* TASK DESCRIPTION *
If a record contains a picture, leave the picture out and copy everything else exactly.

—————

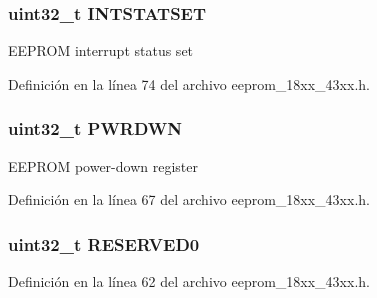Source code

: \subsubsection[{\texorpdfstring{I\+N\+T\+S\+T\+A\+T\+S\+ET}{INTSTATSET}}]{ uint32\+\_\+t I\+N\+T\+S\+T\+A\+T\+S\+ET}\hypertarget{struct_l_p_c___e_e_p_r_o_m___t_ab0c820e81292af010c0f40818c44779b}{}\label{struct_l_p_c___e_e_p_r_o_m___t_ab0c820e81292af010c0f40818c44779b}
E\+E\+P\+R\+OM interrupt status set 

Definición en la línea 74 del archivo eeprom\+\_\+18xx\+\_\+43xx.\+h.

\subsubsection[{\texorpdfstring{P\+W\+R\+D\+WN}{PWRDWN}}]{ uint32\+\_\+t P\+W\+R\+D\+WN}\hypertarget{struct_l_p_c___e_e_p_r_o_m___t_a8da250a9c7b3373527699c56b6f9671c}{}\label{struct_l_p_c___e_e_p_r_o_m___t_a8da250a9c7b3373527699c56b6f9671c}
E\+E\+P\+R\+OM power-\/down register 

Definición en la línea 67 del archivo eeprom\+\_\+18xx\+\_\+43xx.\+h.

\subsubsection[{\texorpdfstring{R\+E\+S\+E\+R\+V\+E\+D0}{RESERVED0}}]{\setlength{\rightskip}{0pt plus 5cm}uint32\+\_\+t R\+E\+S\+E\+R\+V\+E\+D0}\hypertarget{struct_l_p_c___e_e_p_r_o_m___t_af86c61a5d38a4fc9cef942a12744486b}{}\label{struct_l_p_c___e_e_p_r_o_m___t_af86c61a5d38a4fc9cef942a12744486b}


Definición en la línea 62 del archivo eeprom\+\_\+18xx\+\_\+43xx.\+h.

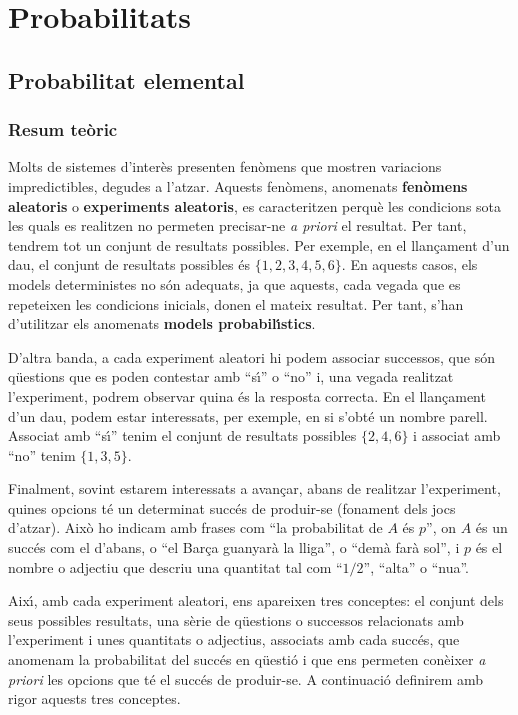 \part{Probabilitats}

\chapter{Probabilitat elemental}

\section{Resum te\`oric}

Molts de sistemes d'inter\`es presenten fen\`omens que mostren variacions
impredictibles, degudes a l'atzar. Aquests fen\`omens, anomenats {\bf fen\`omens
aleatoris} o {\bf experiments
aleatoris}, es caracteritzen perqu\`e les
condicions sota les quals es realitzen no permeten precisar-ne {\it a priori} el
resultat. Per tant, tendrem tot un conjunt de resultats possibles. Per exemple,
en el llan\c{c}ament d'un dau, el conjunt de resultats possibles \'es
$\{1,2,3,4,5,6\}$. En aquests casos, els models  deterministes no s\'on
adequats, ja que aquests, cada vegada que es repeteixen les condicions inicials,
donen el mateix resultat. Per tant, s'han d'utilitzar els anomenats {\bf models
probabil\'{\i}stics}.

D'altra banda, a cada experiment aleatori hi podem associar
successos, que s\'on q\"uestions que es poden contestar
amb ``s\'{\i}'' o ``no'' i, una vegada realitzat l'experiment, podrem observar
quina \'es la resposta correcta. En el llan\c{c}ament d'un dau, podem estar
interessats, per exemple, en si s'obt\'e un nombre parell. Associat amb 
``s\'{\i}'' tenim el conjunt de resultats possibles $\{2,4,6\}$ i associat 
amb ``no'' tenim $\{1,3,5\}$.

Finalment, sovint estarem interessats a avan\c{c}ar, abans de realitzar
l'experiment, quines opcions t\'e un determinat succ\'es de produir-se
(fonament dels jocs d'atzar). Aix\`o ho indicam amb frases com ``la
probabilitat de $A$ \'es $p$'', on $A$ \'es un succ\'es com
el d'abans, o ``el Bar\c{c}a guanyar\`a la lliga'', o ``dem\`a far\`a sol'', 
i $p$ \'es el nombre o adjectiu que descriu una quantitat tal com 
``$1/2$'', ``alta'' o ``nu{\lgem}a''.

Aix\'{\i}, amb cada experiment aleatori, ens apareixen tres conceptes: el conjunt
dels seus possibles resultats, una s\`erie de q\"uestions o successos 
relacionats amb l'experiment i unes quantitats o adjectius, associats amb
cada succ\'es, que anomenam la probabilitat del succ\'es en
q\"uesti\'o i que ens permeten con\`eixer {\it a priori} les opcions que t\'e el
succ\'es de produir-se. A continuaci\'o definirem amb rigor aquests tres 
conceptes.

—————

* EXERCISE SOLUTION *
Source code

: \subsubsection[{\texorpdfstring{I\+N\+T\+S\+T\+A\+T\+S\+ET}{INTSTATSET}}]{ uint32\+\_\+t I\+N\+T\+S\+T\+A\+T\+S\+ET}\hypertarget{struct_l_p_c___e_e_p_r_o_m___t_ab0c820e81292af010c0f40818c44779b}{}\label{struct_l_p_c___e_e_p_r_o_m___t_ab0c820e81292af010c0f40818c44779b}
E\+E\+P\+R\+OM interrupt status set 

Definición en la línea 74 del archivo eeprom\+\_\+18xx\+\_\+43xx.\+h.

\subsubsection[{\texorpdfstring{P\+W\+R\+D\+WN}{PWRDWN}}]{ uint32\+\_\+t P\+W\+R\+D\+WN}\hypertarget{struct_l_p_c___e_e_p_r_o_m___t_a8da250a9c7b3373527699c56b6f9671c}{}\label{struct_l_p_c___e_e_p_r_o_m___t_a8da250a9c7b3373527699c56b6f9671c}
E\+E\+P\+R\+OM power-\/down register 

Definición en la línea 67 del archivo eeprom\+\_\+18xx\+\_\+43xx.\+h.

\subsubsection[{\texorpdfstring{R\+E\+S\+E\+R\+V\+E\+D0}{RESERVED0}}]{\setlength{\rightskip}{0pt plus 5cm}uint32\+\_\+t R\+E\+S\+E\+R\+V\+E\+D0}\hypertarget{struct_l_p_c___e_e_p_r_o_m___t_af86c61a5d38a4fc9cef942a12744486b}{}\label{struct_l_p_c___e_e_p_r_o_m___t_af86c61a5d38a4fc9cef942a12744486b}


Definición en la línea 62 del archivo eeprom\+\_\+18xx\+\_\+43xx.\+h.

 \part{Probabilitats}

\chapter{Probabilitat elemental}

\section{Resum te\`oric}

Molts de sistemes d'inter\`es presenten fen\`omens que mostren variacions
impredictibles, degudes a l'atzar. Aquests fen\`omens, anomenats {\bf fen\`omens
aleatoris} o {\bf experiments
aleatoris}, es caracteritzen perqu\`e les
condicions sota les quals es realitzen no permeten precisar-ne {\it a priori} el
resultat. Per tant, tendrem tot un conjunt de resultats possibles. Per exemple,
en el llan\c{c}ament d'un dau, el conjunt de resultats possibles \'es
$\{1,2,3,4,5,6\}$. En aquests casos, els models  deterministes no s\'on
adequats, ja que aquests, cada vegada que es repeteixen les condicions inicials,
donen el mateix resultat. Per tant, s'han d'utilitzar els anomenats {\bf models
probabil\'{\i}stics}.

D'altra banda, a cada experiment aleatori hi podem associar
successos, que s\'on q\"uestions que es poden contestar
amb ``s\'{\i}'' o ``no'' i, una vegada realitzat l'experiment, podrem observar
quina \'es la resposta correcta. En el llan\c{c}ament d'un dau, podem estar
interessats, per exemple, en si s'obt\'e un nombre parell. Associat amb 
``s\'{\i}'' tenim el conjunt de resultats possibles $\{2,4,6\}$ i associat 
amb ``no'' tenim $\{1,3,5\}$.

Finalment, sovint estarem interessats a avan\c{c}ar, abans de realitzar
l'experiment, quines opcions t\'e un determinat succ\'es de produir-se
(fonament dels jocs d'atzar). Aix\`o ho indicam amb frases com ``la
probabilitat de $A$ \'es $p$'', on $A$ \'es un succ\'es com
el d'abans, o ``el Bar\c{c}a guanyar\`a la lliga'', o ``dem\`a far\`a sol'', 
i $p$ \'es el nombre o adjectiu que descriu una quantitat tal com 
``$1/2$'', ``alta'' o ``nu{\lgem}a''.

Aix\'{\i}, amb cada experiment aleatori, ens apareixen tres conceptes: el conjunt
dels seus possibles resultats, una s\`erie de q\"uestions o successos 
relacionats amb l'experiment i unes quantitats o adjectius, associats amb
cada succ\'es, que anomenam la probabilitat del succ\'es en
q\"uesti\'o i que ens permeten con\`eixer {\it a priori} les opcions que t\'e el
succ\'es de produir-se. A continuaci\'o definirem amb rigor aquests tres 
conceptes.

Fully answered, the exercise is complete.